Written by Richard Nuttall
Published on January 27, 2014

With an aging population and decreasing pension benefits, it is only to be expected that some people are being forced to work longer to cope with the rising costs of living.

For many, this may mean working past their State Pension age, and with this currently being on a tiered scale, rising up to 68 depending upon your date of birth, you can check your state pension here.

For many employees, who in the past decided to work past State Pension age, they would have received an Age Exception Certificate (CA4140) from HMRC. This would have then been passed to their employer and confirmed that the employees’ liability to Class 1 (primary) National Insurance Contributions has stopped. However, recently HMRC have stopped issuing these certificates to employees, instead preferring that they present their employer with their birth certificate of passport to confirm their date of birth, and the employer retain a copy of this document.
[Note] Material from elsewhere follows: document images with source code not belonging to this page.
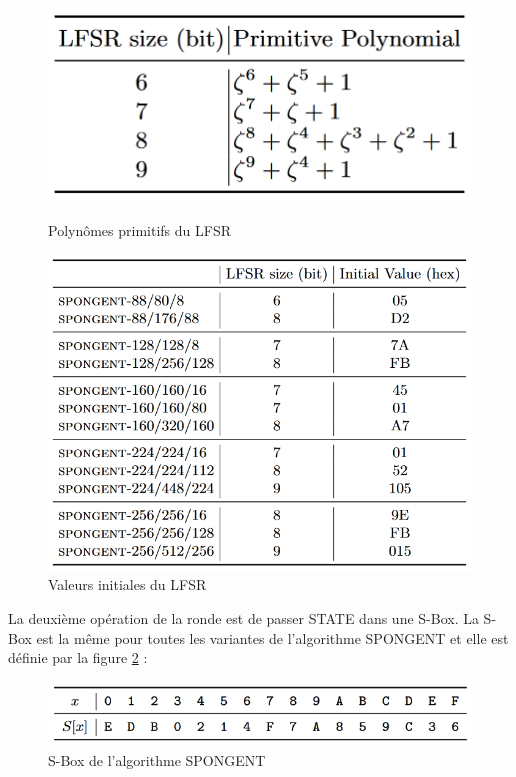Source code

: 		\begin{figure}[!htb]
			\begin{minipage}{0.48\textwidth}
			  \centering
			  \includegraphics[width=\textwidth]{imgs/Spongent/PrimiPolySpongent.png}
			  \caption{Polynômes primitifs du LFSR}
			  \label{polyPrimitifsLFSR}
			\end{minipage}
			\hfill
			\begin {minipage}{0.48\textwidth}
			  \centering
			  \includegraphics[width=\textwidth]{imgs/Spongent/valInitLFSR.png}
			  \caption{Valeurs initiales du LFSR}
			  \label{valInitLFSR}
			\end{minipage}
		 \end{figure}
		La deuxième opération de la ronde est de passer STATE dans une S-Box.
		La S-Box est la même pour toutes les variantes de l’algorithme SPONGENT et elle est définie par la figure \ref{sBoxSpongent.png} :

		\begin{figure}[h]
			\centering
			\includegraphics[width=\textwidth]{imgs/Spongent/sBoxSpongent.png}
			\caption{S-Box de l'algorithme SPONGENT}
			\label{sBoxSpongent.png}
		\end{figure}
In situations whereby employees are not forthcoming with either their birth certificate of passport, it is still possible for the employee to contact HMRC who will issue a letter confirming they have reached State Pension age.

National Insurance Contributions and Employer Office
Individuals Caseworker
Benton Park View
Newcastle upon Tyne
NE98 1ZZ

Unfortunately, the liability for employers doesn’t stop when an employee reaches State Pension age, and instead the employer pays standard National Insurance Contributions.